Mario Vargas Llosa no ha sido capaz de precisar cuántos viajes ha hecho el año pasado. Sabe que, a las más de treinta lenguas en que ya estaba traducido, se han sumado dieciséis nuevas, y que sus libros han aparecido en países tan inesperados como Tayikistán. Pero no recuerda cuántos de esos países ha visitado. Para darme una idea aproximada de la locura que es su vida, ahora se dispone a detallarme su agenda de los próximos dos meses. Contando con los dedos, comienza a decir:

—Mañana parto temprano a Suiza para una conferencia. Al día siguiente a Suecia, para cuatro días en la feria del libro de Gotemburgo. De ahí viajo a Oslo, dos días.
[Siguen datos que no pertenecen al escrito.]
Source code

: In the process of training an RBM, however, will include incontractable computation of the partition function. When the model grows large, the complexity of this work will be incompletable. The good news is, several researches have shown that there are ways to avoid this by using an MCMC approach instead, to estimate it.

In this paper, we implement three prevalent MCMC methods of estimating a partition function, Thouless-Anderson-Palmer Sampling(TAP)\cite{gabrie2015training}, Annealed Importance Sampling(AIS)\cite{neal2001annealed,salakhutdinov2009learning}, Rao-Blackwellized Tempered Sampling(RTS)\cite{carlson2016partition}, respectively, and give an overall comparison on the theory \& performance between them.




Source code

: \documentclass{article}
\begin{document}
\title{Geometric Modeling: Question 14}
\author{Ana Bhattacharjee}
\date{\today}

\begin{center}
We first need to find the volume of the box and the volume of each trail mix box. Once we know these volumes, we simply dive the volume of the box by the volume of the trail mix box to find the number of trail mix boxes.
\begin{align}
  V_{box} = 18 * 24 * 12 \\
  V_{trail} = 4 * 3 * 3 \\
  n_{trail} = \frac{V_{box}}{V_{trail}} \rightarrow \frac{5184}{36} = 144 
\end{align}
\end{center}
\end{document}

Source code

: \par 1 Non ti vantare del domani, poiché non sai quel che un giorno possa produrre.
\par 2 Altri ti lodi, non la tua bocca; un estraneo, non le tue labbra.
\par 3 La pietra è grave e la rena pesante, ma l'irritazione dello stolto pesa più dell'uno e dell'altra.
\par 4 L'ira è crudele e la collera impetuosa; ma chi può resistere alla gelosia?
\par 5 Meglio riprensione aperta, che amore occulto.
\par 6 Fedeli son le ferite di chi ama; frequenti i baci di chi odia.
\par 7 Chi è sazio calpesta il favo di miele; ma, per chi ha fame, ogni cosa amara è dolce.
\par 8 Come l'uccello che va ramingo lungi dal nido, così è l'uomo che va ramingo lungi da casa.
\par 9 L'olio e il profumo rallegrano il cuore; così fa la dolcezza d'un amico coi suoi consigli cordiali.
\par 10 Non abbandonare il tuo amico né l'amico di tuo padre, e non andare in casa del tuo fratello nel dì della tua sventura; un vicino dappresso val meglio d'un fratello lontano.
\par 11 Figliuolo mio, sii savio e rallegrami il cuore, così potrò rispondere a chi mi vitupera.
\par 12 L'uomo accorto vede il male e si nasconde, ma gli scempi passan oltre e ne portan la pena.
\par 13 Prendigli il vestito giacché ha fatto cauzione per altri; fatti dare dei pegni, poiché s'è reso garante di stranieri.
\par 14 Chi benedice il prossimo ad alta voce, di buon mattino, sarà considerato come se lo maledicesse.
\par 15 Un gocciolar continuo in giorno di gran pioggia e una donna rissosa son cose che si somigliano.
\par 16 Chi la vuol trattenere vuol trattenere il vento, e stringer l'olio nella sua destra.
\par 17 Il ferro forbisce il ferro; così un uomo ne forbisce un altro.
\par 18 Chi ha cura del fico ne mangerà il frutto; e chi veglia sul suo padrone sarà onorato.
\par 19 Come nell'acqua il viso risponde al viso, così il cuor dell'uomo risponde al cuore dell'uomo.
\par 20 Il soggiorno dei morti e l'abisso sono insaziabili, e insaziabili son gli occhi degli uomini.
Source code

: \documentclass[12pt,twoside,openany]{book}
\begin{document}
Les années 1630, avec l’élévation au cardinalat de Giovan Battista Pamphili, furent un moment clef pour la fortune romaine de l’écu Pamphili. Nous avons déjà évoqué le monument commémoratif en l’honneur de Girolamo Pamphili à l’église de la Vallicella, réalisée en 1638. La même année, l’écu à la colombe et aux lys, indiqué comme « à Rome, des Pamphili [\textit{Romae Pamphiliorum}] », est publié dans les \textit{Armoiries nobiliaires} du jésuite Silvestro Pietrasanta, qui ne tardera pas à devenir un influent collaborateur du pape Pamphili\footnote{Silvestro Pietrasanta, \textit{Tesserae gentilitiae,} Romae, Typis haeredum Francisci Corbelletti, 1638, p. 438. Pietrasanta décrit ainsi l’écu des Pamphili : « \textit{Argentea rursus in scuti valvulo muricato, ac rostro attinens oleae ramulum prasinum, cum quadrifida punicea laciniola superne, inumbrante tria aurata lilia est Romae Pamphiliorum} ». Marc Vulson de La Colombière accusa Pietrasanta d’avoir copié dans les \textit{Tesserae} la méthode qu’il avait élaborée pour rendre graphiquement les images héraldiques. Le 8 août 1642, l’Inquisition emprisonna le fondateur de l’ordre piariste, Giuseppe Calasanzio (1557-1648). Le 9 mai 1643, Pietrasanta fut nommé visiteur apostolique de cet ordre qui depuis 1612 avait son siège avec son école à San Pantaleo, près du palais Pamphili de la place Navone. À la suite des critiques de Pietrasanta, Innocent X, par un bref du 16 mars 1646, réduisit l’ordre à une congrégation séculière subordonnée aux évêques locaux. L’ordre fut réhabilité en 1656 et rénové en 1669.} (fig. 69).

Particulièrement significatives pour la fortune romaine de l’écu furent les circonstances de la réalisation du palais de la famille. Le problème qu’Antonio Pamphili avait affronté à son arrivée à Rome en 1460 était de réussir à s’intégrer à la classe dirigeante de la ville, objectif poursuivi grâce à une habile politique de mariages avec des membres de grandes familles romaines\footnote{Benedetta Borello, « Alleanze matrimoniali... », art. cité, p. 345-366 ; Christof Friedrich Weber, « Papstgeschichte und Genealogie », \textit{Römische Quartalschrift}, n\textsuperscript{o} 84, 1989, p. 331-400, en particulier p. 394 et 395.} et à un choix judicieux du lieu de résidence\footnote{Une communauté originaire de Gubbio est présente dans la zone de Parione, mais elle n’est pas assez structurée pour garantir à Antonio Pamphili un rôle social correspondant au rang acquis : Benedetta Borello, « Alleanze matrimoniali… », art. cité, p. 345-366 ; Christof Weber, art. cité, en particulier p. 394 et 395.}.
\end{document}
Y después se me pierde el orden, pero más o menos, París, Varsovia, Cracovia, Viena, Fráncfort, Berlín, Murcia, algunos compromisos más en España, luego Estados Unidos...

Su agenda es tan apretada que ya la ejecuta sin pensar. La avalancha de medallas, distinciones y premios las hace indistinguibles. Sobre la mesa de su salón descansa un libro publicado por una importante entidad, pero él no recuerda de dónde salió. Yo sí lo sé, y se lo digo:

—Te lo ha regalado esa institución porque te rinden un homenaje la semana que viene. Te han distinguido con su mayor condecoración.
—Ah —responde, con el mismo interés que le habría dedicado a la lista de ingredientes de un yogur.
—¿Disfrutas con todos estos viajes y homenajes? —le pregunto.
—Ya no. Disfruto momentitos, sobre todo cuando me encuentro con viejos amigos. Pero apenas puedo aprovechar las ciudades. Casi todo mi tiempo está saturado de firmas de libros, conferencias, y lo más pesado de todo, entrevistas.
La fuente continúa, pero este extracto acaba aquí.